#### Available data
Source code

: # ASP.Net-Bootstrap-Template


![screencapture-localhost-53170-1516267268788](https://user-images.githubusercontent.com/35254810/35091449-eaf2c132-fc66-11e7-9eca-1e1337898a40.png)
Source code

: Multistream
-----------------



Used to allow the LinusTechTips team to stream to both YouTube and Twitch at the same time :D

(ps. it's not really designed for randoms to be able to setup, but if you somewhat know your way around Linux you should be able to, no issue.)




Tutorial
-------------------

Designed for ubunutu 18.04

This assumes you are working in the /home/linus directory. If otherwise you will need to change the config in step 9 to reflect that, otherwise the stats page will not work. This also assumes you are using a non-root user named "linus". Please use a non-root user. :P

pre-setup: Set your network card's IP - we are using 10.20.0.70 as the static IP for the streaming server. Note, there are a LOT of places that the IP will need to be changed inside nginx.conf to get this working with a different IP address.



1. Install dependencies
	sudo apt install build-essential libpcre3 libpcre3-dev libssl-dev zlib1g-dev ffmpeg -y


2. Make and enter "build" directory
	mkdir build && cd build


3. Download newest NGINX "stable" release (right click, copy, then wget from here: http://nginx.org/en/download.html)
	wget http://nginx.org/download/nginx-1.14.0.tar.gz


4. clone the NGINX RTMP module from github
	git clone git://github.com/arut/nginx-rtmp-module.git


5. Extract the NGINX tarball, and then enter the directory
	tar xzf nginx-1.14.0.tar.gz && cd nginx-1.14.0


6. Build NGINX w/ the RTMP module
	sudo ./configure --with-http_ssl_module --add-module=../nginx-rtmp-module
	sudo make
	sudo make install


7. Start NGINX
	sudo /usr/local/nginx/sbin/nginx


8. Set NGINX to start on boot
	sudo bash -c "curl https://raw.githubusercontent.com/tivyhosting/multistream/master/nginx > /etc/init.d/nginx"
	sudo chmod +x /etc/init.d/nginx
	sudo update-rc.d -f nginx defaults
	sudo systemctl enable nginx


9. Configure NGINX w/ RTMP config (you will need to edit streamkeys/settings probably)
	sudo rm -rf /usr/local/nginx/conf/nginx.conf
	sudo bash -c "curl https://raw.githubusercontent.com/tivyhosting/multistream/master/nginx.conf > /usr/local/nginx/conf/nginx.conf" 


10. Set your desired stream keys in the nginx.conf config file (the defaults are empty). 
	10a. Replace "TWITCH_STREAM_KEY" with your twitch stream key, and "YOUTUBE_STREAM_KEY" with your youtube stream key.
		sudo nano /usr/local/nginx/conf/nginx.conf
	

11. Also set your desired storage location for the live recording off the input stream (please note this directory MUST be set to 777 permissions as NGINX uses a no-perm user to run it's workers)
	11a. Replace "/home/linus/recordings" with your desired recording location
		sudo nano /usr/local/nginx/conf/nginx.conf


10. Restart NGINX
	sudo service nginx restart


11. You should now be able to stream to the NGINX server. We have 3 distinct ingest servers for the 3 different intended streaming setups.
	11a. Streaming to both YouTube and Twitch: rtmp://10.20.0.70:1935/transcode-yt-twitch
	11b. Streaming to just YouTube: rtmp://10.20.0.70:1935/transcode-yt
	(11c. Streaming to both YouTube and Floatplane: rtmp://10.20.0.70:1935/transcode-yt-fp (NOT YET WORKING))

#### Work to be completed
From the records above, extract exactly and only the lines that begin at the line with "(ps. it's not" and stop after the line with "mkdir build && cd build".

#### Task output
(ps. it's not really designed for randoms to be able to setup, but if you somewhat know your way around Linux you should be able to, no issue.)




Tutorial
-------------------

Designed for ubunutu 18.04

This assumes you are working in the /home/linus directory. If otherwise you will need to change the config in step 9 to reflect that, otherwise the stats page will not work. This also assumes you are using a non-root user named "linus". Please use a non-root user. :P

pre-setup: Set your network card's IP - we are using 10.20.0.70 as the static IP for the streaming server. Note, there are a LOT of places that the IP will need to be changed inside nginx.conf to get this working with a different IP address.



1. Install dependencies
	sudo apt install build-essential libpcre3 libpcre3-dev libssl-dev zlib1g-dev ffmpeg -y


2. Make and enter "build" directory
	mkdir build && cd build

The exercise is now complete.